Search the data for the word "that". Reproduce every line where it is found.

----------

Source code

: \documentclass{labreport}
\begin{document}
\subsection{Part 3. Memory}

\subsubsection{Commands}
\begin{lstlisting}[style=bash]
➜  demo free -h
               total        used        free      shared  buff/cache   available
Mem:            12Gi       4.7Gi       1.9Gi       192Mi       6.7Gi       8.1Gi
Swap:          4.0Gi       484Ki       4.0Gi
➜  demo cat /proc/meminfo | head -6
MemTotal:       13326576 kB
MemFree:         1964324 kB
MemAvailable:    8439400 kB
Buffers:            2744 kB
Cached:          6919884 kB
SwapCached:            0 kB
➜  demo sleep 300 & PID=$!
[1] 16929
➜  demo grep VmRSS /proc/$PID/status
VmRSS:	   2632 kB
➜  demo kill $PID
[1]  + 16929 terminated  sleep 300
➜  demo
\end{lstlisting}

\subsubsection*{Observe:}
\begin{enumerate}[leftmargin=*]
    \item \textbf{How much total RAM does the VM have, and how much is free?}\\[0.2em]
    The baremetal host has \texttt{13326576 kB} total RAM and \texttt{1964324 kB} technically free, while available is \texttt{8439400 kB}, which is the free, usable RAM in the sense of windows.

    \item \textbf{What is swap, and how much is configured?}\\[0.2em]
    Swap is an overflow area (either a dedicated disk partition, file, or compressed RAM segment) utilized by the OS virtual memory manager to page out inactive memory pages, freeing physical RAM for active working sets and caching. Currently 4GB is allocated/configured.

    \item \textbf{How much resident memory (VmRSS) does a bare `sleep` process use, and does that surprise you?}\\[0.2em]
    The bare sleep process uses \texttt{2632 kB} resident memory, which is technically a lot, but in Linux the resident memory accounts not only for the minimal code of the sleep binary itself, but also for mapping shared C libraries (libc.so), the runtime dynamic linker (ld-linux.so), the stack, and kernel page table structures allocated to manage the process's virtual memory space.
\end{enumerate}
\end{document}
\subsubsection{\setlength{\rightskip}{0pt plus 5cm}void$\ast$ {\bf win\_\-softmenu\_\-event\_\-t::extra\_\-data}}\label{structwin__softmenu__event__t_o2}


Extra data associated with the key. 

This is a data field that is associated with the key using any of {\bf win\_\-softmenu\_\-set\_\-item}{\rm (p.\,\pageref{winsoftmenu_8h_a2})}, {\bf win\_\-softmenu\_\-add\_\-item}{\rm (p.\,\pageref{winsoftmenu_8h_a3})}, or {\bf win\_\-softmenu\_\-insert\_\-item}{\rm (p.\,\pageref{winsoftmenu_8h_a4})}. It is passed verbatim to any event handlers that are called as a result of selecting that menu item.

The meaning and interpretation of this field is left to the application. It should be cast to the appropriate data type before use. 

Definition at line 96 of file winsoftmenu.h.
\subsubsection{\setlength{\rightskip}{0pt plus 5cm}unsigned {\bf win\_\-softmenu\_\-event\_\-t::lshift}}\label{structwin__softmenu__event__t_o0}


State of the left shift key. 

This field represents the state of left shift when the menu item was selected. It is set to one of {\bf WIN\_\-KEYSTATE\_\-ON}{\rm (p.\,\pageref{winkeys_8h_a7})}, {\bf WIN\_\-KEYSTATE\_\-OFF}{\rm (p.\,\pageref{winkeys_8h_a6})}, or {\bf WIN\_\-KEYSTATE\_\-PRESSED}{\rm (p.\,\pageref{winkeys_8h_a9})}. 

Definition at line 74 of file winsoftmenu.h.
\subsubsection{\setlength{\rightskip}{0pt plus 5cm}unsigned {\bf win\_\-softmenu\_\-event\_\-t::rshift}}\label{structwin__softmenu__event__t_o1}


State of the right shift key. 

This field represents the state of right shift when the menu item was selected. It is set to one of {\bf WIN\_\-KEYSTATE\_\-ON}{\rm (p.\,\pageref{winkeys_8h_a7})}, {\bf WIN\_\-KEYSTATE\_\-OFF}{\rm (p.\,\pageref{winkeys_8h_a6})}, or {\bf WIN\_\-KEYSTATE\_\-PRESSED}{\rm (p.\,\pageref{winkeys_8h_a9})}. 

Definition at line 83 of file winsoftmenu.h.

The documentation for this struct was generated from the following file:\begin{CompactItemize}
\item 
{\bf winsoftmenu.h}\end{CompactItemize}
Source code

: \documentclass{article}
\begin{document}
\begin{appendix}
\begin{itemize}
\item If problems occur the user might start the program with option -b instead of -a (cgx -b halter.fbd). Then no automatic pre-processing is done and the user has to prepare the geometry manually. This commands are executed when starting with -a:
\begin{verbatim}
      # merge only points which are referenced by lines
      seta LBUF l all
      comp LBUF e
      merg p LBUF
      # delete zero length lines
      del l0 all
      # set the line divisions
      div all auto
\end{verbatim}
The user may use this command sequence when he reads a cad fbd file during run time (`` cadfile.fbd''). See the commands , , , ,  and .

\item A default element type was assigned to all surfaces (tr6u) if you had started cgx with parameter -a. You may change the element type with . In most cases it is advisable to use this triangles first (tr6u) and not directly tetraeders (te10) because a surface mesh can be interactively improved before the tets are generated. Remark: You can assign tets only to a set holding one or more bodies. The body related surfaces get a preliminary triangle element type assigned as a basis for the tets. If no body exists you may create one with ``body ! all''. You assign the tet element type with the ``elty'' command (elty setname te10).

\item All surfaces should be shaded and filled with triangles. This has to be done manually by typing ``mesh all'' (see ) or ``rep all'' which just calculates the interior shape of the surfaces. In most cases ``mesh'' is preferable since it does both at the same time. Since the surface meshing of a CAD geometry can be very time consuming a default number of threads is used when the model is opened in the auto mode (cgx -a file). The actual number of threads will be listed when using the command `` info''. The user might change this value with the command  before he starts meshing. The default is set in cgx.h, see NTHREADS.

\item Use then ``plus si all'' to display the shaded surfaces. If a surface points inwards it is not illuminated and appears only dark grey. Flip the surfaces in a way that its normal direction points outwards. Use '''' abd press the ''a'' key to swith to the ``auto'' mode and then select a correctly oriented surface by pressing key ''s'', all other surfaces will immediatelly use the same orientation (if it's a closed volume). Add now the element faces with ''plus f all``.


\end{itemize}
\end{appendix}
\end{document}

----------

» **Output of the task**:
    \item \textbf{How much resident memory (VmRSS) does a bare `sleep` process use, and does that surprise you?}\\[0.2em]
This is a data field that is associated with the key using any of {\bf win\_\-softmenu\_\-set\_\-item}{\rm (p.\,\pageref{winsoftmenu_8h_a2})}, {\bf win\_\-softmenu\_\-add\_\-item}{\rm (p.\,\pageref{winsoftmenu_8h_a3})}, or {\bf win\_\-softmenu\_\-insert\_\-item}{\rm (p.\,\pageref{winsoftmenu_8h_a4})}. It is passed verbatim to any event handlers that are called as a result of selecting that menu item.
\item Use then ``plus si all'' to display the shaded surfaces. If a surface points inwards it is not illuminated and appears only dark grey. Flip the surfaces in a way that its normal direction points outwards. Use '''' abd press the ''a'' key to swith to the ``auto'' mode and then select a correctly oriented surface by pressing key ''s'', all other surfaces will immediatelly use the same orientation (if it's a closed volume). Add now the element faces with ''plus f all``.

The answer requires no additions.